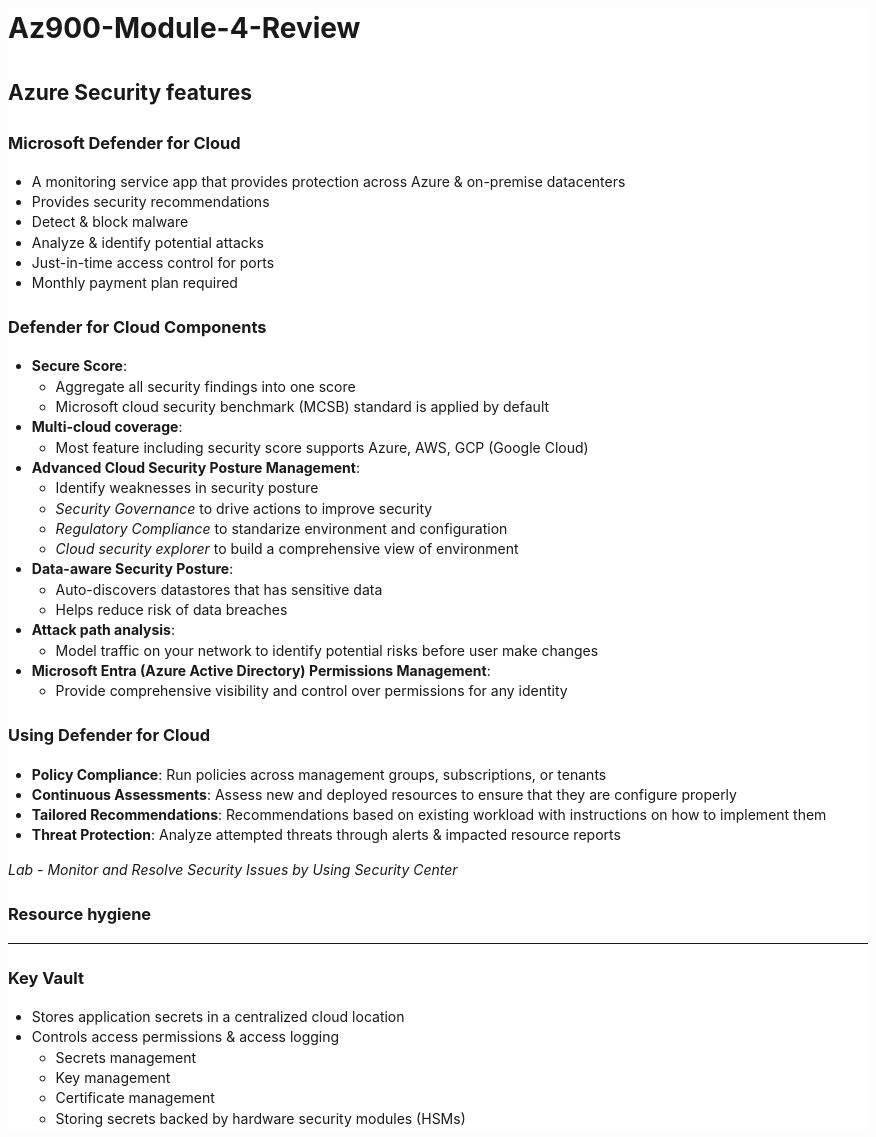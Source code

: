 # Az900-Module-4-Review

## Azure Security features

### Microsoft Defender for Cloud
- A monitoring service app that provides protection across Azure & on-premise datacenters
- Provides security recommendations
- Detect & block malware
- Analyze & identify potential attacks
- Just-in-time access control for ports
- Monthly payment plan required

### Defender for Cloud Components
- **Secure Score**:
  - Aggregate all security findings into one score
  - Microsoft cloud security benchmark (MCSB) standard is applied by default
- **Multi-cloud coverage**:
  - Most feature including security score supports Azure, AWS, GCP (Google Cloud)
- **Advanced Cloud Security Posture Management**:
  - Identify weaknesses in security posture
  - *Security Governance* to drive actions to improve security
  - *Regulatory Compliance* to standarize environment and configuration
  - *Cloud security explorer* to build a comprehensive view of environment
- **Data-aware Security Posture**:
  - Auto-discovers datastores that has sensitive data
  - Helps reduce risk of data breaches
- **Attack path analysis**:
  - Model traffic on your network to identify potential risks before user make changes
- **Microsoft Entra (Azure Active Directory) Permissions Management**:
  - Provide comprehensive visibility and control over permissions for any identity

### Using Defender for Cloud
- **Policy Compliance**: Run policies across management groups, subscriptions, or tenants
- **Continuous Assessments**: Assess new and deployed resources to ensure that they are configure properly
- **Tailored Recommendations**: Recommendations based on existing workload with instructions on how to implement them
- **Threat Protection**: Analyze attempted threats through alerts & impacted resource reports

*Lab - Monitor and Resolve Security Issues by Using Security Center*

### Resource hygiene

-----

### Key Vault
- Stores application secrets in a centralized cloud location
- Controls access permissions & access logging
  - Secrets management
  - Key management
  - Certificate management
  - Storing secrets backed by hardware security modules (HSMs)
==
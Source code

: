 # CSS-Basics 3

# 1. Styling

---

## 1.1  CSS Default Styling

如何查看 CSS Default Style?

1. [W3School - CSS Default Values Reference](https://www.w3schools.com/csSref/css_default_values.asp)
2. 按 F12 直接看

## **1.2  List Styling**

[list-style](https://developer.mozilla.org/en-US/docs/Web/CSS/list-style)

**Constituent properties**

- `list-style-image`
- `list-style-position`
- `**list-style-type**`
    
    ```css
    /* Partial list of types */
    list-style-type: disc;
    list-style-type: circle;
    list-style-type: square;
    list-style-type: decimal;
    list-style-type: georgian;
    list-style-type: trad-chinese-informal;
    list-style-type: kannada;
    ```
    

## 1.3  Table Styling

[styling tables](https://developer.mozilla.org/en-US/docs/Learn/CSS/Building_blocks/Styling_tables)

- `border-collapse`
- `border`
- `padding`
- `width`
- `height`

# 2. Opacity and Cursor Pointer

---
==
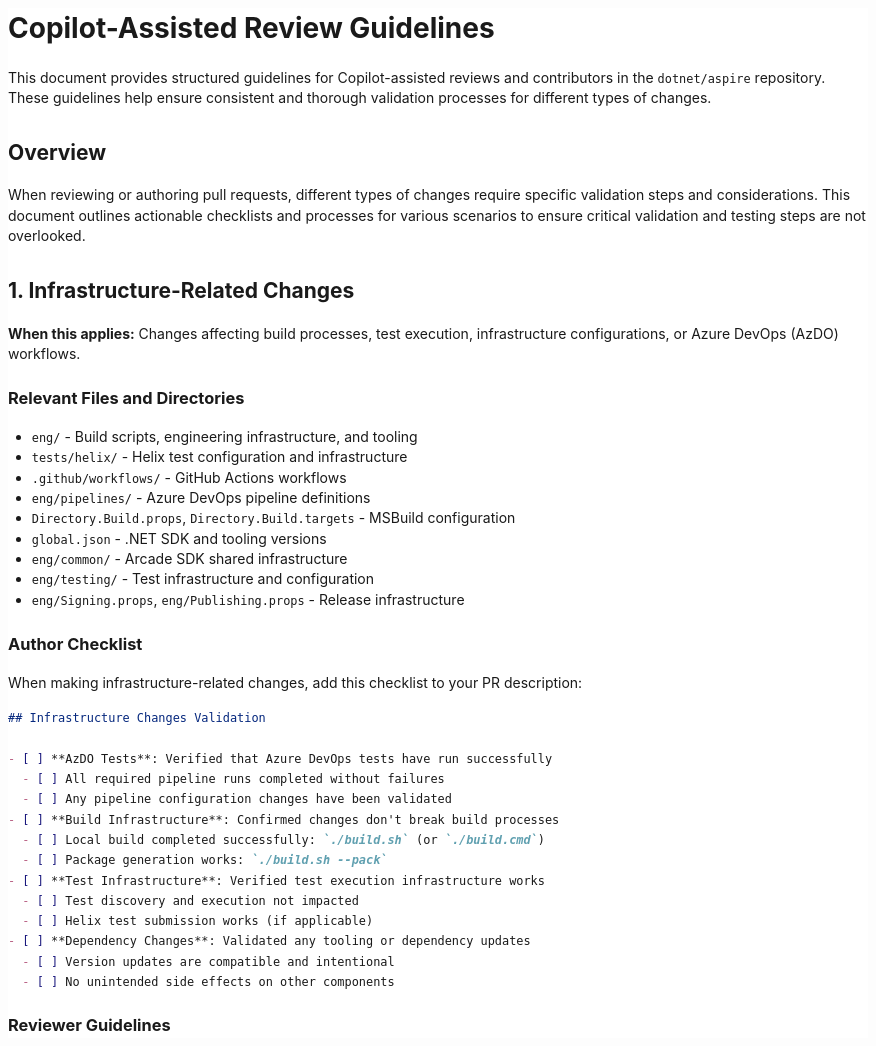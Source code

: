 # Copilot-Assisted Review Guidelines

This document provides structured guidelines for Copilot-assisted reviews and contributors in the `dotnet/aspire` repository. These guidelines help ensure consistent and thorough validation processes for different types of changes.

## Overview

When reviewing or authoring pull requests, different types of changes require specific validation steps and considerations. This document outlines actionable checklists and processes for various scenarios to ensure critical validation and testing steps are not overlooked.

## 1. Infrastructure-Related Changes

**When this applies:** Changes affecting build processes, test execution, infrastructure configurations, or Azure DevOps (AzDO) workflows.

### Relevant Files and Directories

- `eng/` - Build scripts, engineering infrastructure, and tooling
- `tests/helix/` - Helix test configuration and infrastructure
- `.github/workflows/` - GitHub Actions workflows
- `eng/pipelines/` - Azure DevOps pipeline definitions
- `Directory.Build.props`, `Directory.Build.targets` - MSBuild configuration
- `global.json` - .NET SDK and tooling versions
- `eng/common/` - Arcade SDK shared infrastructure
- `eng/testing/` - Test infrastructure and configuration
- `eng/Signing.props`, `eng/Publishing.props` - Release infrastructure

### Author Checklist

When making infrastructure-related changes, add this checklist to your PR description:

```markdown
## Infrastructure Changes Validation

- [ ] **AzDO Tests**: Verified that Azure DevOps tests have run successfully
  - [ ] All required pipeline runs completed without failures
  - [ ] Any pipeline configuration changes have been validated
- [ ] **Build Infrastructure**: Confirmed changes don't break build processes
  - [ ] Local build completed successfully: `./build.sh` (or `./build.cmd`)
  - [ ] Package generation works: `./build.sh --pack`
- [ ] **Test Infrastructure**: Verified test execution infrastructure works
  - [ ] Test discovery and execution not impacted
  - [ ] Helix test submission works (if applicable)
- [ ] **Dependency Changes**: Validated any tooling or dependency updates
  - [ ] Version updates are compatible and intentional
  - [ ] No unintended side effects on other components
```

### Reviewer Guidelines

(Aim of the exercise) In the records above, each line with the string "environment" should be copied.

(Answer section)
  - *Regulatory Compliance* to standarize environment and configuration
  - *Cloud security explorer* to build a comprehensive view of environment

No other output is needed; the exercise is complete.